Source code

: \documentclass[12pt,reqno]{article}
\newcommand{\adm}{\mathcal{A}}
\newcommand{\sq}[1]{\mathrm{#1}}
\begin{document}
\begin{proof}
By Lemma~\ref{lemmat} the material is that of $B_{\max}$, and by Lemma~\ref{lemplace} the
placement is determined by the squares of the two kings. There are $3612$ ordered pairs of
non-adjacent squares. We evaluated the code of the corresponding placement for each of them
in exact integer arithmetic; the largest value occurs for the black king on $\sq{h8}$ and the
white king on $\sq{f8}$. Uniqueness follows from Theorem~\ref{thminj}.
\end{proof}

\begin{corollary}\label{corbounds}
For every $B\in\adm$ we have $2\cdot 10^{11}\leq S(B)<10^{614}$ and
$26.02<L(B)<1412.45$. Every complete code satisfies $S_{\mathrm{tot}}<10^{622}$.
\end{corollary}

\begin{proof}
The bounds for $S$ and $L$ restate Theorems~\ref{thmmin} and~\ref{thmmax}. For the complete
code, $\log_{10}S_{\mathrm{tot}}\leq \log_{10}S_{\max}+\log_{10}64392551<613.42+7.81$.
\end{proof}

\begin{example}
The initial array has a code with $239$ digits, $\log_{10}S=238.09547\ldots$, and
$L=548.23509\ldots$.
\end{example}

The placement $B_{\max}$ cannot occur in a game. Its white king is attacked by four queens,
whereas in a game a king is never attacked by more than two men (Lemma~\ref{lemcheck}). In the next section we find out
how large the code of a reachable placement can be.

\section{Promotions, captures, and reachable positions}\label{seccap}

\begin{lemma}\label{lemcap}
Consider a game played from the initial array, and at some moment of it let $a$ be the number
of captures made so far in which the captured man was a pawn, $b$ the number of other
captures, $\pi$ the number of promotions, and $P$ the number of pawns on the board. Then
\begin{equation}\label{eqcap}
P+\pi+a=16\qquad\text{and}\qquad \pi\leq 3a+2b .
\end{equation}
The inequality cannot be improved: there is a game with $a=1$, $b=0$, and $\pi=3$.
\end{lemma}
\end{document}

_Exercise aim_. Write the whole of the material out again, exactly.

_Result of the exercise_.
Source code

: \documentclass[12pt,reqno]{article}
\newcommand{\adm}{\mathcal{A}}
\newcommand{\sq}[1]{\mathrm{#1}}
\begin{document}
\begin{proof}
By Lemma~\ref{lemmat} the material is that of $B_{\max}$, and by Lemma~\ref{lemplace} the
placement is determined by the squares of the two kings. There are $3612$ ordered pairs of
non-adjacent squares. We evaluated the code of the corresponding placement for each of them
in exact integer arithmetic; the largest value occurs for the black king on $\sq{h8}$ and the
white king on $\sq{f8}$. Uniqueness follows from Theorem~\ref{thminj}.
\end{proof}

\begin{corollary}\label{corbounds}
For every $B\in\adm$ we have $2\cdot 10^{11}\leq S(B)<10^{614}$ and
$26.02<L(B)<1412.45$. Every complete code satisfies $S_{\mathrm{tot}}<10^{622}$.
\end{corollary}

\begin{proof}
The bounds for $S$ and $L$ restate Theorems~\ref{thmmin} and~\ref{thmmax}. For the complete
code, $\log_{10}S_{\mathrm{tot}}\leq \log_{10}S_{\max}+\log_{10}64392551<613.42+7.81$.
\end{proof}

\begin{example}
The initial array has a code with $239$ digits, $\log_{10}S=238.09547\ldots$, and
$L=548.23509\ldots$.
\end{example}

The placement $B_{\max}$ cannot occur in a game. Its white king is attacked by four queens,
whereas in a game a king is never attacked by more than two men (Lemma~\ref{lemcheck}). In the next section we find out
how large the code of a reachable placement can be.

\section{Promotions, captures, and reachable positions}\label{seccap}

\begin{lemma}\label{lemcap}
Consider a game played from the initial array, and at some moment of it let $a$ be the number
of captures made so far in which the captured man was a pawn, $b$ the number of other
captures, $\pi$ the number of promotions, and $P$ the number of pawns on the board. Then
\begin{equation}\label{eqcap}
P+\pi+a=16\qquad\text{and}\qquad \pi\leq 3a+2b .
\end{equation}
The inequality cannot be improved: there is a game with $a=1$, $b=0$, and $\pi=3$.
\end{lemma}
\end{document}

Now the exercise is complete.